Categoría: Historia

Por: OLGA LIDYA REYNA RIOS / Fecha: marzo 26, 2026

Los aztecas salieron de Aztlán convencidos por el dios Huitzilopochtli para buscar un sitio nuevo. Tuvieron una visión: donde vieran un águila, en un nopal, devorando una serpiente.

Los aztecas salieron de Aztlán convencidos por el dios Huitzilopochtli para buscar un sitio nuevo. Tuvieron una visión: donde vieran un águila, en un nopal, devorando una serpiente, ahí deberían fundar su ciudad. ¡Y lo encontraron! Fundaron Tenochtitlán, que significa donde está el nopal silvestre.

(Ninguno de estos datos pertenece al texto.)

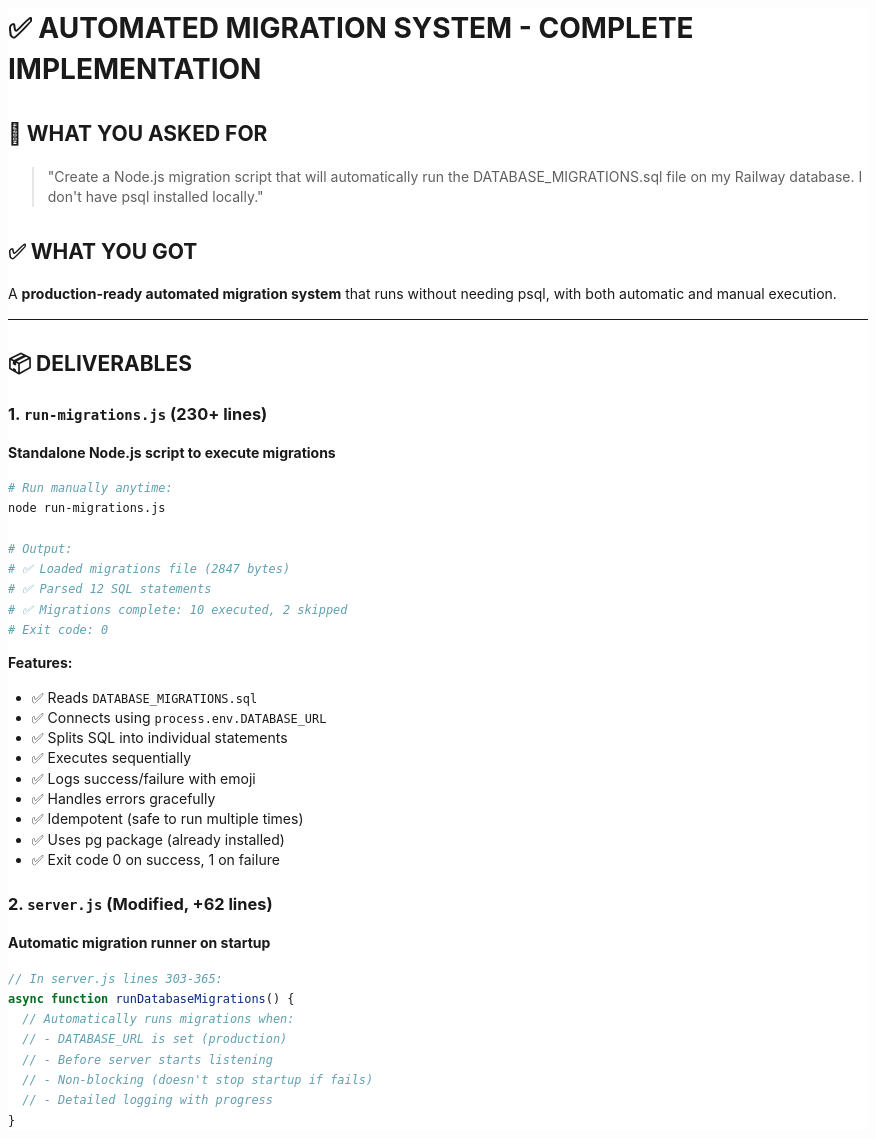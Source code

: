 # ✅ AUTOMATED MIGRATION SYSTEM - COMPLETE IMPLEMENTATION

## 🎯 WHAT YOU ASKED FOR

> "Create a Node.js migration script that will automatically run the DATABASE_MIGRATIONS.sql file on my Railway database. I don't have psql installed locally."

## ✅ WHAT YOU GOT

A **production-ready automated migration system** that runs without needing psql, with both automatic and manual execution.

---

## 📦 DELIVERABLES

### 1. `run-migrations.js` (230+ lines)

**Standalone Node.js script to execute migrations**

```bash
# Run manually anytime:
node run-migrations.js

# Output:
# ✅ Loaded migrations file (2847 bytes)
# ✅ Parsed 12 SQL statements
# ✅ Migrations complete: 10 executed, 2 skipped
# Exit code: 0
```

**Features:**

- ✅ Reads `DATABASE_MIGRATIONS.sql`
- ✅ Connects using `process.env.DATABASE_URL`
- ✅ Splits SQL into individual statements
- ✅ Executes sequentially
- ✅ Logs success/failure with emoji
- ✅ Handles errors gracefully
- ✅ Idempotent (safe to run multiple times)
- ✅ Uses pg package (already installed)
- ✅ Exit code 0 on success, 1 on failure

### 2. `server.js` (Modified, +62 lines)

**Automatic migration runner on startup**

```javascript
// In server.js lines 303-365:
async function runDatabaseMigrations() {
  // Automatically runs migrations when:
  // - DATABASE_URL is set (production)
  // - Before server starts listening
  // - Non-blocking (doesn't stop startup if fails)
  // - Detailed logging with progress
}
```
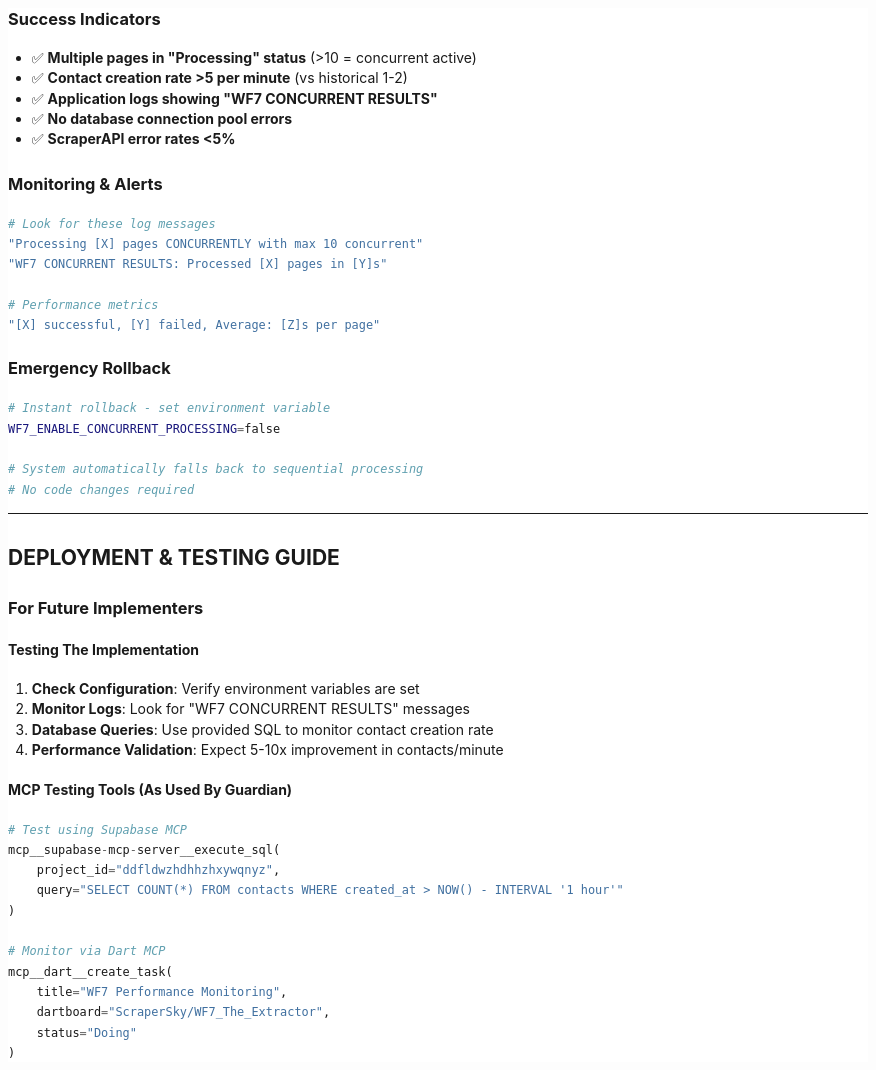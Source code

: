 ### **Success Indicators**
- ✅ **Multiple pages in "Processing" status** (>10 = concurrent active)
- ✅ **Contact creation rate >5 per minute** (vs historical 1-2)
- ✅ **Application logs showing "WF7 CONCURRENT RESULTS"**
- ✅ **No database connection pool errors**
- ✅ **ScraperAPI error rates <5%**

### **Monitoring & Alerts**
```bash
# Look for these log messages
"Processing [X] pages CONCURRENTLY with max 10 concurrent"
"WF7 CONCURRENT RESULTS: Processed [X] pages in [Y]s"

# Performance metrics
"[X] successful, [Y] failed, Average: [Z]s per page"
```

### **Emergency Rollback**
```bash
# Instant rollback - set environment variable
WF7_ENABLE_CONCURRENT_PROCESSING=false

# System automatically falls back to sequential processing
# No code changes required
```

---

## DEPLOYMENT & TESTING GUIDE

### **For Future Implementers**

#### **Testing The Implementation**
1. **Check Configuration**: Verify environment variables are set
2. **Monitor Logs**: Look for "WF7 CONCURRENT RESULTS" messages
3. **Database Queries**: Use provided SQL to monitor contact creation rate
4. **Performance Validation**: Expect 5-10x improvement in contacts/minute

#### **MCP Testing Tools** (As Used By Guardian)
```python
# Test using Supabase MCP
mcp__supabase-mcp-server__execute_sql(
    project_id="ddfldwzhdhhzhxywqnyz",
    query="SELECT COUNT(*) FROM contacts WHERE created_at > NOW() - INTERVAL '1 hour'"
)

# Monitor via Dart MCP
mcp__dart__create_task(
    title="WF7 Performance Monitoring",
    dartboard="ScraperSky/WF7_The_Extractor",
    status="Doing"
)
```
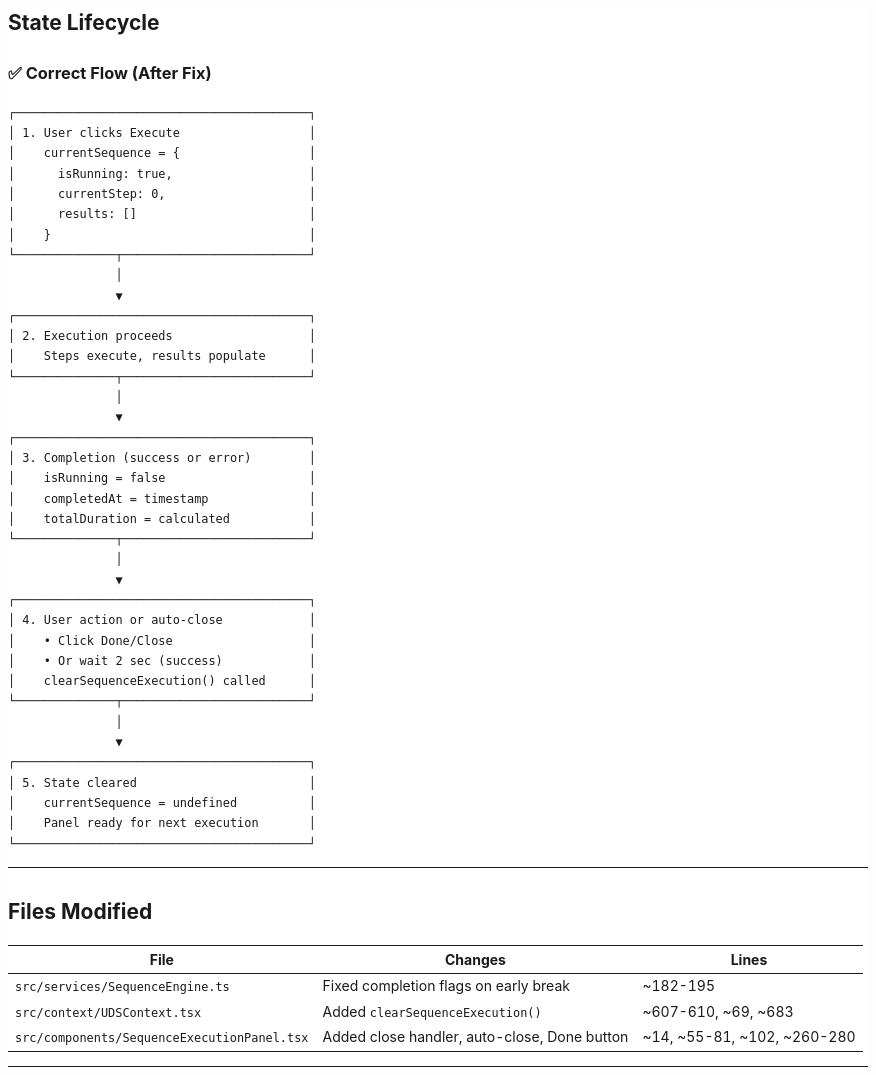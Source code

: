 
## State Lifecycle

### ✅ Correct Flow (After Fix)

```
┌─────────────────────────────────────────┐
│ 1. User clicks Execute                  │
│    currentSequence = {                  │
│      isRunning: true,                   │
│      currentStep: 0,                    │
│      results: []                        │
│    }                                    │
└──────────────┬──────────────────────────┘
               │
               ▼
┌─────────────────────────────────────────┐
│ 2. Execution proceeds                   │
│    Steps execute, results populate      │
└──────────────┬──────────────────────────┘
               │
               ▼
┌─────────────────────────────────────────┐
│ 3. Completion (success or error)        │
│    isRunning = false                    │
│    completedAt = timestamp              │
│    totalDuration = calculated           │
└──────────────┬──────────────────────────┘
               │
               ▼
┌─────────────────────────────────────────┐
│ 4. User action or auto-close            │
│    • Click Done/Close                   │
│    • Or wait 2 sec (success)            │
│    clearSequenceExecution() called      │
└──────────────┬──────────────────────────┘
               │
               ▼
┌─────────────────────────────────────────┐
│ 5. State cleared                        │
│    currentSequence = undefined          │
│    Panel ready for next execution       │
└─────────────────────────────────────────┘
```

---

## Files Modified

| File | Changes | Lines |
|------|---------|-------|
| `src/services/SequenceEngine.ts` | Fixed completion flags on early break | ~182-195 |
| `src/context/UDSContext.tsx` | Added `clearSequenceExecution()` | ~607-610, ~69, ~683 |
| `src/components/SequenceExecutionPanel.tsx` | Added close handler, auto-close, Done button | ~14, ~55-81, ~102, ~260-280 |

---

La creencia de los aztecas es que somos hijos del quinto sol, ya que el mundo ha sido creado y destruido cuatro veces. Quetzalcóatl creó a los hombres y las plantas que los alimentan.

Tuvieron diversos dioses:

  • Coatlicue, diosa de la tierra
  • Huitzilopochtli, dios de la guerra
  • Xochipilli, dios de las flores, el amor, la fertilidad y las relaciones sexuales ilícitas
  • Xochiquétzal, diosa protectora de la prostitución
  • Tlazoltéotl, diosa del placer, la voluptuosidad, la fecundidad y la fertilidad
  • Tláloc, dios de las lluvias
  • Quetzalcóatl, dios de los vientos

Tuvieron avances en diferentes ciencias, como la astronomía, donde gracias a sus observaciones se determinaron las revoluciones del sol, de la luna, Venus y Marte. Agruparon las estrellas en constelaciones, sabían de la existencia de los cometas, los eclipses de sol y luna y crearon un complejo calendario.

En la medicina, con su conocimiento de la naturaleza, distinguieron propiedades curativas en diversos minerales y plantas; tenían un buen conocimiento de la anatomía humana. Sabía curar fracturas, mordeduras de serpientes y trataba las deformaciones dentales.

En la orfebrería emplearon varias técnicas: fundir oro con plata; elaboraban todo tipo de figuras y adornos: pulseras, collares, pectorales, pendientes, etc. Combinaban el metal con piedras preciosas o conchas.

Construyeron pirámides escalonadas en Cholula, Xochicalco y Teotihuacán. Fueron hábiles escultores; esculpieron esculturas de diferentes tamaños, donde plasmaban temas religiosos o de la naturaleza. Con sus esculturas representaban dioses y reyes.

Sus leyes eran muy severas; los castigos eran según el delito y el rango de quien lo cometía. Existía la pena de muerte para los delitos de asesinato, traición, aborto, incesto, violación, robo y adulterio. En el caso del adulterio, lapidaban a la mujer estrangulándola previamente. La embriaguez se consideraba como delito; solo se permitía en algunas circunstancias, para los ancianos y guerreros profesionales.

El emperador azteca tenía un poder ilimitado, abarcando a todas las cosas y personas. También los guerreros y sacerdotes pertenecían al grupo de mayor poder. Siendo los guerreros su principal apoyo para crear un imperio poderoso. La mayoría de la población eran artesanos, agricultores, servidores públicos, etc. Y se organizaban en grupos de parentesco llamados calpulli. Los esclavos trabajaban en los sembradíos, transporte, comercio o servicio doméstico. Trabajaban temporalmente, hasta pagar su deuda o una condena; algunos otros eran prisioneros de guerra que sacrificaban a Huitzilopochtli.

Resumido de L. López Luján (Escuela Nacional de Antropología e Historia, México), “Los Mexica, últimos señores de Mesoamérica”, en Gran Enciclopedia de España y América, vol. 1, Espasa-Calpe/Argantonio, Madrid, 1983, p. 185, por M. Pilar Rivero (Proyecto Clío).